Run it wide open or very near wide open. I run my gas engines and diesels wide open with no problems.


----------



## Thomas

As sixbales said.....
Gas vs diesel to different worlds when operating.
Don't lug down motor and pumps etc. on Kubota need to keep RPM's up there,if you live cold region plan to remove snow need 15 mins or so for warm before working also good RPM's.

Congrats on your new investment.


----------



## eyeamtheman

Ok, thank you for the replies. For the record, I live in north central Louisiana, so not much snow at all. Tractor will be used for loader work and cutting grass mostly. Got a new 6' bush hog when I got the tractor. I've not found much feedback from the new DPF system, probably due to it being so new to the market...? But yes, other than just being new "to me"....this is an awesome tractor. Plenty of power, and I'm happy with it thus far.


----------



## sixbales

I looked up the DPF (Diesel Particulate Filter) system on the internet. I'm certain that these systems are required due to government regulations. If you fail to keep the engine revved up, the reduced heat/increased carbon in the exhaust starts plugging the filter causing increased pressure drop across the filter. The system senses the increased pressure drop and kicks in with automatic regeneration process, which means injecting diesel into the exhaust to burn at 600-800 degrees F, which cleans the filter. You don't even want to leave the engine idle very long because of this problem.

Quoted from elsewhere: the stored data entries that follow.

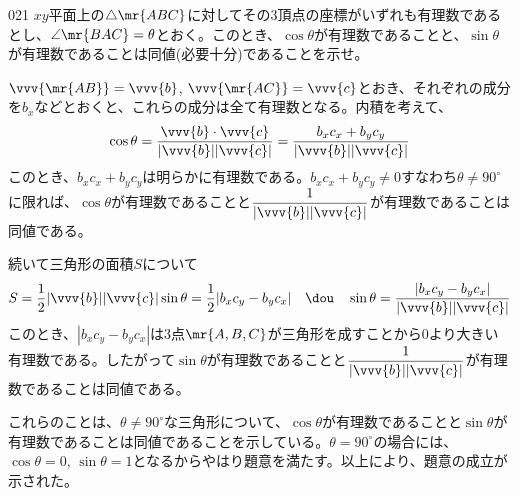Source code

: \begin{prob}{021}{}{}
 $xy$平面上の$\triangle\mr{ABC}$に対してその3頂点の座標がいずれも有理数であるとし、$\angle\mr{BAC}=\theta$とおく。このとき、$\cos\theta$が有理数であることと、$\sin\theta$が有理数であることは同値(必要十分)であることを示せ。
\end{prob}

$\vvv{\mr{AB}}=\vvv{b}$, $\vvv{\mr{AC}}=\vvv{c}$とおき、それぞれの成分を$b_x$などとおくと、これらの成分は全て有理数となる。内積を考えて、
\[ \cos\theta=\frac{\vvv{b}\cdot\vvv{c}}{|\vvv{b}||\vvv{c}|}=\frac{b_xc_x+b_yc_y}{|\vvv{b}||\vvv{c}|} \]
このとき、$b_xc_x+b_yc_y$は明らかに有理数である。$b_xc_x+b_yc_y\neq 0$すなわち$\theta\neq 90^\circ$に限れば、$\cos\theta$が有理数であることと$\dfrac{1}{|\vvv{b}||\vvv{c}|}$が有理数であることは同値である。

続いて三角形の面積$S$について
\[ S=\frac{1}{2}|\vvv{b}||\vvv{c}|\sin\theta=\frac{1}{2}|b_xc_y-b_yc_x| \quad\dou\quad \sin\theta=\frac{|b_xc_y-b_yc_x|}{|\vvv{b}||\vvv{c}|} \]
このとき、$|b_xc_y-b_yc_x|$は3点$\mr{A,B,C}$が三角形を成すことから0より大きい有理数である。したがって$\sin\theta$が有理数であることと$\dfrac{1}{|\vvv{b}||\vvv{c}|}$が有理数であることは同値である。

これらのことは、$\theta\neq 90^\circ$な三角形について、$\cos\theta$が有理数であることと$\sin\theta$が有理数であることは同値であることを示している。$\theta=90^\circ$の場合には、$\cos\theta=0$, $\sin\theta=1$となるからやはり題意を満たす。以上により、題意の成立が示された。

These DPF systems are going to be a major problem for new tractor owners and their dealerships in years to come. To learn more about the DPF system go to this site:

Understanding Diesel DPF Regeneration - YouTube


----------



## farmertim

Also the hydro needs to be running at high revs to work efficiently, I used to operat a bobcat skid steer loader for twelve hours a day and they have ostensibly the same drive system, if you run at low revs they blow seals and hydraulic pumps like you wouldn't believe, they are designed to be run flat out!
I wish I had a new one to replace the old g5200 I have!
Cheers.


----------